=== Begin Enclosure ===

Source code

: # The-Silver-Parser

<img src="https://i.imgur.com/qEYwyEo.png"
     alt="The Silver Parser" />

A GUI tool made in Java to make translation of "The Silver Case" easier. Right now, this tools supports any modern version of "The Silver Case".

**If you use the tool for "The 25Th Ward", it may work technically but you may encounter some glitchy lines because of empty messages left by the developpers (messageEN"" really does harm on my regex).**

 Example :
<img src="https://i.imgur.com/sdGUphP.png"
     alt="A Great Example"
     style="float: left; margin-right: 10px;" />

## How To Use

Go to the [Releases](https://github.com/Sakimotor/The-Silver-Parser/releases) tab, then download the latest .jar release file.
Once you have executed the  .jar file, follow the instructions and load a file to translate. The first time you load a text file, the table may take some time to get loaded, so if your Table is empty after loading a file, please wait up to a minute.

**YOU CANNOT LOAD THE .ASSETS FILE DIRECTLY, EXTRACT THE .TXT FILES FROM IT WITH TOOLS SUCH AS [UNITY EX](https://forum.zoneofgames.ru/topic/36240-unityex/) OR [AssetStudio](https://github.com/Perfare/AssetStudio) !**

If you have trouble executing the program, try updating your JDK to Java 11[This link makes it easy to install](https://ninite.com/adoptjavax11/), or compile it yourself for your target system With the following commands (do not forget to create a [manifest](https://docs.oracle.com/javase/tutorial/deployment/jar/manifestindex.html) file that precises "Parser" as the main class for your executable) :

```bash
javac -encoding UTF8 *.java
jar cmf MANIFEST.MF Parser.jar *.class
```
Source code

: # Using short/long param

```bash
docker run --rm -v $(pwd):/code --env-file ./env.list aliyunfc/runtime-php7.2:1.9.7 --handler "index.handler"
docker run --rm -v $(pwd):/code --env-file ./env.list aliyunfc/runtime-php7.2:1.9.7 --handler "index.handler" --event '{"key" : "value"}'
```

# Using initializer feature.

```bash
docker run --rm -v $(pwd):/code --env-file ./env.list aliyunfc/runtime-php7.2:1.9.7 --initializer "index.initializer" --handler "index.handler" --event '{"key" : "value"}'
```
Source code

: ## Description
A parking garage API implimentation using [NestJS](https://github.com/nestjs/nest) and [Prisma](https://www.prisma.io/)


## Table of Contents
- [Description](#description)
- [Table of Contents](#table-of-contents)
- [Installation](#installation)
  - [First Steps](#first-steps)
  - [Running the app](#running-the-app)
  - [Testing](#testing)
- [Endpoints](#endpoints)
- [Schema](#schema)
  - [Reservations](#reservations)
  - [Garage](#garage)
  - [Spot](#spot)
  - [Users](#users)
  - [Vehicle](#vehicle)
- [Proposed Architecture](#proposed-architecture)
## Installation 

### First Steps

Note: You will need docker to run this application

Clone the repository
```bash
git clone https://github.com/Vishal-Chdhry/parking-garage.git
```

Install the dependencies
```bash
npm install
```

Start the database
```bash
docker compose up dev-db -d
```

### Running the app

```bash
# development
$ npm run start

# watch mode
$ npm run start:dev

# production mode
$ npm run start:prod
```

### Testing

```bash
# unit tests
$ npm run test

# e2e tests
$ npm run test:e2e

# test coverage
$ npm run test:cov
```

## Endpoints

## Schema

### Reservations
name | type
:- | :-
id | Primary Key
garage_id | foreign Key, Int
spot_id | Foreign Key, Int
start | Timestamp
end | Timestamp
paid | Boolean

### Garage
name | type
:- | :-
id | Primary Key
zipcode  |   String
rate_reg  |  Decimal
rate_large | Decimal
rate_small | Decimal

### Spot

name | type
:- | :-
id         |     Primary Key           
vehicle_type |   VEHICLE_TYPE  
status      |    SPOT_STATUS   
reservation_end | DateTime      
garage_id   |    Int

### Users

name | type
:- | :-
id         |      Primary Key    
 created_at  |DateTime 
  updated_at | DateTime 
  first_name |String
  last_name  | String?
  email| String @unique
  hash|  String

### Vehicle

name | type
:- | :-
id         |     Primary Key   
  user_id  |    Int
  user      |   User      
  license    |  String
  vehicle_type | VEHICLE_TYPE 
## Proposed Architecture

=== End Enclosure ===

## Task instructions
Every line, from the one holding "rate_large | Decimal" through the last line of the material above, should be transcribed exactly, and no line outside that range.

## Result below
rate_large | Decimal
rate_small | Decimal

### Spot

name | type
:- | :-
id         |     Primary Key           
vehicle_type |   VEHICLE_TYPE  
status      |    SPOT_STATUS   
reservation_end | DateTime      
garage_id   |    Int

### Users

name | type
:- | :-
id         |      Primary Key    
 created_at  |DateTime 
  updated_at | DateTime 
  first_name |String
  last_name  | String?
  email| String @unique
  hash|  String

### Vehicle

name | type
:- | :-
id         |     Primary Key   
  user_id  |    Int
  user      |   User      
  license    |  String
  vehicle_type | VEHICLE_TYPE 
## Proposed Architecture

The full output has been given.